05. September 2022, 16:03 Uhr

Das Maßnahmen des dritten Entlastungspakets der Bundesreaktion stoßen auf unterschiedliche Reaktionen. Während Ökonomen einzelne Maßnahmen lobten, kritisierte die Opposition das Paket als unzureichend. Auch aus Mitteldeutschland kam sowohl Kritik als auch Lob.

Reaktionen aus der Opposition

Die Oppositionsparteien kritisieren die Entlastungspläne der Bundesregierung als unzureichend. Der CDU-Vorsitzende Friedrich Merz sagte im Sommerinterview der ARD, zwar sei es etwa richtig, Rentner und Studierende in die Energiepreispauschale einzubeziehen. Aber ob es auch für diejenigen ausreiche, die gerade oberhalb der Wohngeld- und Sozialhilfe-Grenzen lägen, das müsse man sehen. Er glaube auch, dass "die kleinen und mittleren Unternehmen, die dieses Land am Laufen halten", sich in den nächsten Tagen massiv beklagen würden darüber, dass an sie nicht gedacht werde.

Der Linkspartei gehen die geplanten Maßnahmen nicht weit genug.

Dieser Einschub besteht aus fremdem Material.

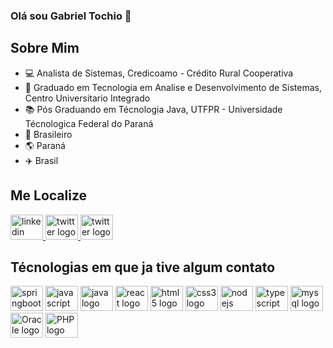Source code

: ### Olá sou Gabriel Tochio 👋

## Sobre Mim
- 💻 Analista de Sistemas, Credicoamo - Crédito Rural Cooperativa
- 📘 Graduado em Tecnologia em Analise e Desenvolvimento de Sistemas, Centro Universitario Integrado
- 📚 Pós Graduando em Técnologia Java, UTFPR - Universidade Técnologica Federal do Paraná
- 🏡 Brasileiro
- 🌎 Paraná 
- ✈️ Brasil

## Me Localize
<div>
    <a href="(https://linkedin.com/in/gtochio)" target="_blank">
        <img src="https://cdn.cdnlogo.com/logos/l/66/linkedin-icon.svg" width="52" height="40" alt="linkedin logo">
    </a>
    <a href="https://cdnlogo.com/logo/twitter-square-icon_503.html">
       <img src="https://cdn.cdnlogo.com/logos/t/35/twitter.svg" width="52" height="40" alt="twitter logo">
    </a>
    <a href="https://instagram.com/gabrieltochio">
       <img src="https://cdn.cdnlogo.com/logos/i/92/instagram.svg" width="52" height="40" alt="twitter logo">
    </a>
</div>



## Técnologias em que ja tive algum contato

<div align="left">
  <img src="https://cdn.cdnlogo.com/logos/s/91/spring.svg" height="40" width="52" alt="springboot logo"  />
   <img src="https://cdn.jsdelivr.net/gh/devicons/devicon/icons/javascript/javascript-original.svg" height="40" width="52" alt="javascript logo"  />
  <img src="https://cdn.jsdelivr.net/gh/devicons/devicon/icons/java/java-original.svg" height="40" width="52" alt="java logo"  />
  <img src="https://cdn.jsdelivr.net/gh/devicons/devicon/icons/react/react-original.svg" height="40" width="52" alt="react logo"  />
  <img src="https://cdn.jsdelivr.net/gh/devicons/devicon/icons/html5/html5-original.svg" height="40" width="52" alt="html5 logo"  />
  <img src="https://cdn.jsdelivr.net/gh/devicons/devicon/icons/css3/css3-original.svg" height="40" width="52" alt="css3 logo"  />
  <img src="https://cdn.jsdelivr.net/gh/devicons/devicon/icons/nodejs/nodejs-original.svg" height="40" width="52" alt="nodejs logo"  />
  <img src="https://cdn.jsdelivr.net/gh/devicons/devicon/icons/typescript/typescript-original.svg" height="40" width="52" alt="typescript logo"  />
  <img src="https://cdn.jsdelivr.net/gh/devicons/devicon/icons/mysql/mysql-original.svg" height="40" width="52" alt="mysql logo"  />
  <img src="https://cdn.cdnlogo.com/logos/o/94/oracle.svg" height="40" width="52" alt="Oracle logo"  />
  <img src="https://cdn.cdnlogo.com/logos/p/79/php.svg" height="40" width="52" alt="PHP logo"  />
  
</div>


<!--
**GTochio/gtochio** is a ✨ _special_ ✨ repository because its `README.md` (this file) appears on your GitHub profile.

Here are some ideas to get you started:ddffffffffffffff

- 🔭 I’m currently working on ...
- 🌱 I’m currently learning ...
- 👯 I’m looking to collaborate on ...
- 🤔 I’m looking for help with ...
- 💬 Ask me about ...
- 📫 How to reach me: ...
- 😄 Pronouns: ...
- ⚡ Fun fact: ...
-->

Es sei in der Koalition "wieder nur ein Entlastungspäckchen" herausgekommen, sagte Linken-Fraktionschefin Amira Mohamed Ali den Funke-Zeitungen. "Alle drei dieser Entlastungspäckchen zusammen bleiben immer noch hinter den 100 Milliarden zurück, die über Nacht für Aufrüstung beschlossen werden konnten", bemängelte sie.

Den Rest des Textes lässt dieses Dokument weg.